■ Exercise materials ■
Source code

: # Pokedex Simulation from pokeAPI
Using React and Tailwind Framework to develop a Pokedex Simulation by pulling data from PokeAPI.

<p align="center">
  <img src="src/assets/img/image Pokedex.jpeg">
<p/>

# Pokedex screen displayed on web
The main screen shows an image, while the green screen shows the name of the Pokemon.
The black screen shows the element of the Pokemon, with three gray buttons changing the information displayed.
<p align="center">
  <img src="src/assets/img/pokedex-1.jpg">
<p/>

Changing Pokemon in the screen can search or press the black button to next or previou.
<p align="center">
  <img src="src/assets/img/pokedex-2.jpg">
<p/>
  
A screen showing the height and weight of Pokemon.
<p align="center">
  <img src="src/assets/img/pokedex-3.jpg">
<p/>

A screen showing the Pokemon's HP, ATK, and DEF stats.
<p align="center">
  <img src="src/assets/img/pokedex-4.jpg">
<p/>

■ Brief ■
Make an exact copy of every line from the one with "A screen showing the Pokemon's" to the end of the data, with the first and last of those lines included.

■ The completed task ■
A screen showing the Pokemon's HP, ATK, and DEF stats.
<p align="center">
  <img src="src/assets/img/pokedex-4.jpg">
<p/>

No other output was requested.